Hal tersebut disampaikan Menteri Koordinator Bidang Perekonomian Airlangga Hartarto merespons pelabelan surga pajak atau
tax haven untuk Bali seiring rencana pembentukan International Finansial Center di Bali.
"Surga pajak kan ada di mana saja sekarang. Di Dubai ada surga pajak, Singapura juga ada surga pajak," ujar Airlangga kepada wartawan di Jakarta, dikutip Kamis, 25 Juni 2026.
Untuk itu, ia tidak mempermasalahkan label
tax haven di Pulau Dewata tersebut.
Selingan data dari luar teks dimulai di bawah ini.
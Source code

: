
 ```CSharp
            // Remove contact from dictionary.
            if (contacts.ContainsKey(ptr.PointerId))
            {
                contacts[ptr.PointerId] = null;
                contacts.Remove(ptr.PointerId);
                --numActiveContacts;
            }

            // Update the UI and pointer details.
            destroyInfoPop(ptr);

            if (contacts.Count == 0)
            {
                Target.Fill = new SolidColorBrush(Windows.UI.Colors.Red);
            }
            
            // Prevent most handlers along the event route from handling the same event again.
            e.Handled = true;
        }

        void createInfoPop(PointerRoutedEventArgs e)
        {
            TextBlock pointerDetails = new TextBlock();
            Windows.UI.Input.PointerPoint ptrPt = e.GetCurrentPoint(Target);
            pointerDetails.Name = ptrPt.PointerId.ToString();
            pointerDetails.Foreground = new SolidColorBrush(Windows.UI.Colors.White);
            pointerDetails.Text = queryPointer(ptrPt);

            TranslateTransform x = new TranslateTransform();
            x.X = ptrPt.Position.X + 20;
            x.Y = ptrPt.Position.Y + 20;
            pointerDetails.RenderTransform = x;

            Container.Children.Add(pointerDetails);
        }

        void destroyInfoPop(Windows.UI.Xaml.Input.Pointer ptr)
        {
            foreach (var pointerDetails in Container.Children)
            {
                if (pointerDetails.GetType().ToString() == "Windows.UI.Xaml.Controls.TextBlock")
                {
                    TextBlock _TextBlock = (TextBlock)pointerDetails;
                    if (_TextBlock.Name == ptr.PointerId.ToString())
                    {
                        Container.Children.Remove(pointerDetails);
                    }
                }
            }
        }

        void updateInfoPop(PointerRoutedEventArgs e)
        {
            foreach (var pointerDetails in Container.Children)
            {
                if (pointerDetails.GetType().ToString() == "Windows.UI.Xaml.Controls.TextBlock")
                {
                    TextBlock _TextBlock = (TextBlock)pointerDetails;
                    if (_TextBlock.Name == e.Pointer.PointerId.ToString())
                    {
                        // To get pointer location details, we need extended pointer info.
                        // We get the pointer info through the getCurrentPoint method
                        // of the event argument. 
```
Airlangga mengatakan, investasi yang masuk ke Indonesia melalui mekanisme konvensional saat ini berkisar Rp2.200 triliun per tahun.
Angka itu, menurutnya, masih tertinggal dibandingkan dana yang berhasil dihimpun Singapura sebagai salah satu pusat keuangan global.
"Dengan tradisional investasi seperti sekarang, satu tahun kira-kira Rp2.200 triliun untuk investasi. Tapi bandingkan dengan negara Singapura, mereka bisa menarik investasi terkait dengan
financial center Rp5.000 triliun. Naiknya berkali-kali lipat," katanya.
Dana yang masuk ke Singapura tidak seluruhnya ditanamkan di negara tersebut, melainkan menjadi pintu masuk sebelum dialokasikan ke berbagai negara tujuan investasi.
"Rp5.000 triliun itu jadi dana masuk ke Singapura dulu baru disebar. Sedangkan potensi investasi di Indonesia kan besar," imbuhnya.
Selain Singapura, Airlangga juga menyinggung keberhasilan Dubai yang berkembang menjadi salah satu pusat keuangan terbesar dunia dengan nilai aset mencapai sekitar 800 miliar Dolar AS.
Menurutnya, jumlah pusat keuangan internasional di dunia masih terbatas sehingga Indonesia perlu memanfaatkan peluang untuk masuk dalam jaringan keuangan global tersebut.
"Jadi kita harus menarik
global picture-nya. Di dunia kan terbatas,
financial center hanya Singapura, Dubai, Hong Kong, kemudian bagian di Amerika," tandasnya.